The Mysterious Half Cat (1936) opens with teen detective Judy Bolton being excited about how her friend Scottie is coming back to town. But Scottie shows up grouchy and at her wit's end; she has a younger sister in tow, Carol, a strange creature who doesn't seem to hear spoken language but responds to music and whistling. Scottie is seeking her long-lost grandfather, who was first believed dead in a disastrous flood, but whom she now suspects is alive but laying low for some reason. And there's a series of thefts going on, and a reported haunting in the basement of a Chinese laundry...

It sounds a mess, but it works. Carol's problem is a real one, although it's called auditory verbal agnosia now, and Scottie's struggle to cope with it feels genuine. (Every Bolton book is said to be at least partly based on "something that actually happened" and this seems fact-based and decently researched for the time.) There's actually some psychological depth to the story of Scottie's grandfather and why he's laying low and not contacting his family. And there's some real detection in tracking down the ring of thieves.

But the best part is the character of Judy. She's different from Nancy Drew, who's so bland and so flipping perfect. Judy makes mistakes, she gets into tiffs with her friends, she experiences fear and second-guesses herself. Her friends can be short-tempered and sometimes play their cards too close to the vest. People don't always communicate. And the real thrust of the story is resolving the issues of Scottie, her sister, and their grandfather, and the thefts are almost a distraction, with the culprits never even being named! Nancy Drew and other detectives were often more about restoring material order, but Judy's about healing emotions and relationships, at least in this book, and I'm told that crops up frequently in the series.

Judy Bolton was the star of 38 books, all written by Margaret Sutton, a real person and not a house name.

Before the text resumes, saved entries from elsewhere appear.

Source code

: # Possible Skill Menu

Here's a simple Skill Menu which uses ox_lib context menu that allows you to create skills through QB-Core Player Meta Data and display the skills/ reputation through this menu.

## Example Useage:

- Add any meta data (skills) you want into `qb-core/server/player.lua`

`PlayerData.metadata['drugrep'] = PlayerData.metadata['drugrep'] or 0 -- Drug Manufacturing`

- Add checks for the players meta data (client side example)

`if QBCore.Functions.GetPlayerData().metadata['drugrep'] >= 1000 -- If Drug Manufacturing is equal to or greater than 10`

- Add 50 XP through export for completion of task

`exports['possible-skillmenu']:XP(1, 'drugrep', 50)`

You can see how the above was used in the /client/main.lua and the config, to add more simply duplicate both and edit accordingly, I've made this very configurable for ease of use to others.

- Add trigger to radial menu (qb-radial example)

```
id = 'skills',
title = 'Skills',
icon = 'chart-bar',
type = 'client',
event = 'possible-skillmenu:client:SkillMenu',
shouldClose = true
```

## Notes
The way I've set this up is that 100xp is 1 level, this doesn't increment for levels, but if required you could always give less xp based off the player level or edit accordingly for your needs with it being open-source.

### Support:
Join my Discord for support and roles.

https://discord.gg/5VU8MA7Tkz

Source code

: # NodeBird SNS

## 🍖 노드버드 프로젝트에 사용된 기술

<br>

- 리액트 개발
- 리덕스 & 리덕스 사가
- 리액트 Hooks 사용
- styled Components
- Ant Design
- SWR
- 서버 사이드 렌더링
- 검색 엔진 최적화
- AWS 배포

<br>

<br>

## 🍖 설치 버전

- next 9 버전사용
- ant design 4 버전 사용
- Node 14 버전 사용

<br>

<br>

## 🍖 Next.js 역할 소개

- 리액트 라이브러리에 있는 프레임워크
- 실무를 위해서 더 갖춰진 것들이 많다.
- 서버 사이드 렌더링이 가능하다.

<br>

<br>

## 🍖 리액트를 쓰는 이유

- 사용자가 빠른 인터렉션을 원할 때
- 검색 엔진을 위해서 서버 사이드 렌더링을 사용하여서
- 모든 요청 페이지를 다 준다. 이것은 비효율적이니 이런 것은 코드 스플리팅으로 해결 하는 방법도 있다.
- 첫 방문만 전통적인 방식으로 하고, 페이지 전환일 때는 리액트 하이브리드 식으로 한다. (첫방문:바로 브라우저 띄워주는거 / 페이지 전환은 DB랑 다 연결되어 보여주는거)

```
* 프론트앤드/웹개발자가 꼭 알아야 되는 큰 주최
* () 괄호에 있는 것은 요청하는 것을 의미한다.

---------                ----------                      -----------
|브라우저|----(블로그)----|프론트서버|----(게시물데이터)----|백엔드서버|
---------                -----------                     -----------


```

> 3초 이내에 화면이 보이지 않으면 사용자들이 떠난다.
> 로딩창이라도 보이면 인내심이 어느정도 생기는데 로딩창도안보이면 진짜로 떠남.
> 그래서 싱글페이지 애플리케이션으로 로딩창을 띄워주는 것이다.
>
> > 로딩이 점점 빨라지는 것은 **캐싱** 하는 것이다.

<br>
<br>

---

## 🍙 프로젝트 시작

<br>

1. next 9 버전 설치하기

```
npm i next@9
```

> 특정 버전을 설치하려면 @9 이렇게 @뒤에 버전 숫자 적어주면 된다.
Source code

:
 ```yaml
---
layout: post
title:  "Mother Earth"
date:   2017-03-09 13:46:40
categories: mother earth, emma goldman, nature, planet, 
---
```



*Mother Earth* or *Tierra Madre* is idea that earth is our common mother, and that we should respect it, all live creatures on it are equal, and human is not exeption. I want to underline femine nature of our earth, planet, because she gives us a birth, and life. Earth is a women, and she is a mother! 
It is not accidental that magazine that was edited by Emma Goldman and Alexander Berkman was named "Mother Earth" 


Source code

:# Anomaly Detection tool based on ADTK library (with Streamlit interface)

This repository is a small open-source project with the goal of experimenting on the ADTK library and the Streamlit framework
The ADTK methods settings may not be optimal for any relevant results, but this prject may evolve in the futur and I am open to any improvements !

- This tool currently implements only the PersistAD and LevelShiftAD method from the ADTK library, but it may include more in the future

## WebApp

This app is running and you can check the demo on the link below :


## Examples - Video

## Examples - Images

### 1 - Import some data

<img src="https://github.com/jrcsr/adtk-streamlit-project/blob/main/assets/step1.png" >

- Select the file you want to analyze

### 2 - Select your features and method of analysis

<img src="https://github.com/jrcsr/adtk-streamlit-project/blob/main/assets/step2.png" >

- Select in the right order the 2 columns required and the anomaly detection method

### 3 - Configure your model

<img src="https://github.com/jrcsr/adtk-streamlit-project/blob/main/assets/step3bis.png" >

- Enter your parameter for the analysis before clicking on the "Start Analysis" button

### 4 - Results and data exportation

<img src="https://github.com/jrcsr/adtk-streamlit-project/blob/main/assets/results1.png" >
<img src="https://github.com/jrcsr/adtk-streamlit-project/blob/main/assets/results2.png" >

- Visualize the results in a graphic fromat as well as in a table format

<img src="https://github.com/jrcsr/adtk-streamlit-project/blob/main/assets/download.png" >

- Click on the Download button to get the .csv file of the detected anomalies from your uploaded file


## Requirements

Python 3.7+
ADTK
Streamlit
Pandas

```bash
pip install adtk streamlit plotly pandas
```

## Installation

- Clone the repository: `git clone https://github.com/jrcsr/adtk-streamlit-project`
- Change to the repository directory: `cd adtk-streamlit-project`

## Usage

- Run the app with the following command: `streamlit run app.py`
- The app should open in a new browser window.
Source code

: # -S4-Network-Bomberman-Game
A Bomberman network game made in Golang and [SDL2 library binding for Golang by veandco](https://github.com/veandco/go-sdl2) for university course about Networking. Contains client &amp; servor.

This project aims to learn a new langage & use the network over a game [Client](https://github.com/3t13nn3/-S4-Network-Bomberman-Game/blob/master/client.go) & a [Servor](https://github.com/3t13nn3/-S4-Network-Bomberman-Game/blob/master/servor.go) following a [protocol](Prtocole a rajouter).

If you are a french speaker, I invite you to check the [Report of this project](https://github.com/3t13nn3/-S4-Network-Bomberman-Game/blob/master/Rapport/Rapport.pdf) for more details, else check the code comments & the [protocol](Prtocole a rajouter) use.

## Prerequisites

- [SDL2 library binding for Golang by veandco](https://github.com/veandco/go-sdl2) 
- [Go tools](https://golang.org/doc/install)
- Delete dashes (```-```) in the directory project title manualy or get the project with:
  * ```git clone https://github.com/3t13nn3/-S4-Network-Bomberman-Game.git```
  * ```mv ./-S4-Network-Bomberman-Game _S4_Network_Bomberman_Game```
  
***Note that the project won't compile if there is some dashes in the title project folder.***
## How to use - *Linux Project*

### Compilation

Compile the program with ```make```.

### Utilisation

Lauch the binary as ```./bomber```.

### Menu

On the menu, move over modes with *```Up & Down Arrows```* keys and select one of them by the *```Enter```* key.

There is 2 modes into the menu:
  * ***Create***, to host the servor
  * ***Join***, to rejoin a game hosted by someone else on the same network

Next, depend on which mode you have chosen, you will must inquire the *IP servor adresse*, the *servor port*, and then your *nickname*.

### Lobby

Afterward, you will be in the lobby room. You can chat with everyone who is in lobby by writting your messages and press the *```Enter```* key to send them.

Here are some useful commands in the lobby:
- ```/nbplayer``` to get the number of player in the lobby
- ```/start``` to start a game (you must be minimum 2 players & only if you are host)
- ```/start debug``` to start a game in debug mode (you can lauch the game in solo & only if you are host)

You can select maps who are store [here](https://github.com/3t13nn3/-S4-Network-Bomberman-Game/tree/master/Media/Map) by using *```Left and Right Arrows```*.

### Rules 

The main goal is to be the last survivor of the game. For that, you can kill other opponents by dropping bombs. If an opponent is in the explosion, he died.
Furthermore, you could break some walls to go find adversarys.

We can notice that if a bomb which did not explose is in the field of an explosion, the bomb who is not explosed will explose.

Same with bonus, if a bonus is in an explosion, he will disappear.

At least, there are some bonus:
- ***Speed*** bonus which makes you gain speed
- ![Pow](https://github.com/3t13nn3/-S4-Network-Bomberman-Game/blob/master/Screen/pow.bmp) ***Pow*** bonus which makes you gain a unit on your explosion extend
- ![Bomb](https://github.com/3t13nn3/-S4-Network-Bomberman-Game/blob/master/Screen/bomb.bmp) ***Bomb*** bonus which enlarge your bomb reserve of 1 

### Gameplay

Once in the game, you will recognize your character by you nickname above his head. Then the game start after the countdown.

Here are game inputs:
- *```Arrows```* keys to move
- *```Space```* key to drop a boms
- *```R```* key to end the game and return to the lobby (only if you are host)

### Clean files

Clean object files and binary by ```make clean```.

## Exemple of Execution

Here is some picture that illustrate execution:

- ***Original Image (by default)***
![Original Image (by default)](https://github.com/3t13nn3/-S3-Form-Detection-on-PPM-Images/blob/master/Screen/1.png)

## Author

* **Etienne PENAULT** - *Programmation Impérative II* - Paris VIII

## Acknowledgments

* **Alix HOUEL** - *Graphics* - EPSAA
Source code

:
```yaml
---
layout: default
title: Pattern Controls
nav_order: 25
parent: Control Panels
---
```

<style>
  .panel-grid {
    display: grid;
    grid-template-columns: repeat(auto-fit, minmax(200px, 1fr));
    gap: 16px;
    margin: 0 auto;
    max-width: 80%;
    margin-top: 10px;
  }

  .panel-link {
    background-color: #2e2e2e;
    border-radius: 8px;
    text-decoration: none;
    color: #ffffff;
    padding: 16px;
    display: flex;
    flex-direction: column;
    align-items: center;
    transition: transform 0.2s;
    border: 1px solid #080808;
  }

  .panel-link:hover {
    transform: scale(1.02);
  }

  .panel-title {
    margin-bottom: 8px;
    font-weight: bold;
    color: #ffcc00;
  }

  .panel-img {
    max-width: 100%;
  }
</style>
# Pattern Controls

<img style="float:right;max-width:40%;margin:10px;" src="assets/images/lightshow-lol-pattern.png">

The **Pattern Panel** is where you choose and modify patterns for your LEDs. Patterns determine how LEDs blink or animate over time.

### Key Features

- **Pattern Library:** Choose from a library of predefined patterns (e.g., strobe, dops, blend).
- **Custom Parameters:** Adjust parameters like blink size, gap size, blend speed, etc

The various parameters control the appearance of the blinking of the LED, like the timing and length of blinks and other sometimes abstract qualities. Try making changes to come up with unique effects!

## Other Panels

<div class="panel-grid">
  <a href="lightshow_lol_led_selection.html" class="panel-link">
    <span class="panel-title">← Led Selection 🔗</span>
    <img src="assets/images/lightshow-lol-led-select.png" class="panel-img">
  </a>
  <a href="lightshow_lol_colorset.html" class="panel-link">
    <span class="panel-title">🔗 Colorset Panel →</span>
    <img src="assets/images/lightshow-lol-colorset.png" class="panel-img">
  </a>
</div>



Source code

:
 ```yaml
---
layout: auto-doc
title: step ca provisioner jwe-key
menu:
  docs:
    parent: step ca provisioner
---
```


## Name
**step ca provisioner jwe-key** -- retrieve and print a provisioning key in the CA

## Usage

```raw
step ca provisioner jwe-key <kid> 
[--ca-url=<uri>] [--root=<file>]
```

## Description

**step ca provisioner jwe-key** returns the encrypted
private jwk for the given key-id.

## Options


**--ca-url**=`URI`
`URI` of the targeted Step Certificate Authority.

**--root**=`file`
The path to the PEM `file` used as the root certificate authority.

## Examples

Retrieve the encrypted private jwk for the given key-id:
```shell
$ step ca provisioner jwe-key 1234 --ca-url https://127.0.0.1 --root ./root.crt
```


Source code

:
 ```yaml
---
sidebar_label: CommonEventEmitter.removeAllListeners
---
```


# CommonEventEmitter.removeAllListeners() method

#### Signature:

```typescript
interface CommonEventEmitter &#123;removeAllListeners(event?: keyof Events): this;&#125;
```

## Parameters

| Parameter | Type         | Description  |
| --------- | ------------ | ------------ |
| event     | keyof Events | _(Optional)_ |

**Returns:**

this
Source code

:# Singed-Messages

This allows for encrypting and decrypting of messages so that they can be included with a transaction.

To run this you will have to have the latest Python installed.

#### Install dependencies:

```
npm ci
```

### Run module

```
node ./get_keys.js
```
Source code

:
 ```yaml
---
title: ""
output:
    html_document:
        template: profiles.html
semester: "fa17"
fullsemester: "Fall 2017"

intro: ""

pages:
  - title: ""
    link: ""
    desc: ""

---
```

The series ran from 1932 to 1967. Judy actually ages in the series, gets married, and has a child. She's often called a better role model than Nancy Drew and others, because she's more believable and human. She's emotional and self-doubting, but conquers those self-doubts, while others never seem to experience fear at all. I read a few Drews long ago, and found her dull and priggish; even though this is directed at teen girls, Judy's a compelling character and likable.

I just finished this today. It's....peculiar. Not bad, but odd.

The Buried Pyramid has Sir Neville Hawthorne taking in his orphaned niece from American, Jenny Benet, a pistol-packing Western gal. Neville, a passionate Egyptologist, is planning an expedition to the land of the pharaohs to find a lost tomb of a good and holy king whose tomb was supposedly built by the gods themselves, then buried by sand to prevent their despoiling.

And so follows a very readable and enjoyable adventure story. It's well-researched and the milieu of Victorian Egypt is well-etched. There's hints of villainy around the edges but little real menace, unfortunately.

But that is all the first three-quarters. The last quarter of the book...is complete fantasy.

The explorers go into another world and encounter Egyptian gods, and enable Ra to make his voyage to the east, defeat Apophis, and meet up with the wise king himself and undergo judgement.

The sudden shift is just freaking weird. It's as if the author realized she hadn't put in enough danger from the cult that supposedly guards the tomb zealously, or the rival archaeologist who wants to make the discovery their own, and threw in all the fantasy elements to make up for that. It certainly needed something. As readable as it was, there just wasn't enough danger and menace to really make it thrilling and exciting. The sudden entrance of the gods seems almost like a cheat...but I wonder if that was the author's intent all along. I don't know. It's readable, but it just didn't click for me entirely.

So, that's stuff I've read lately...what about you?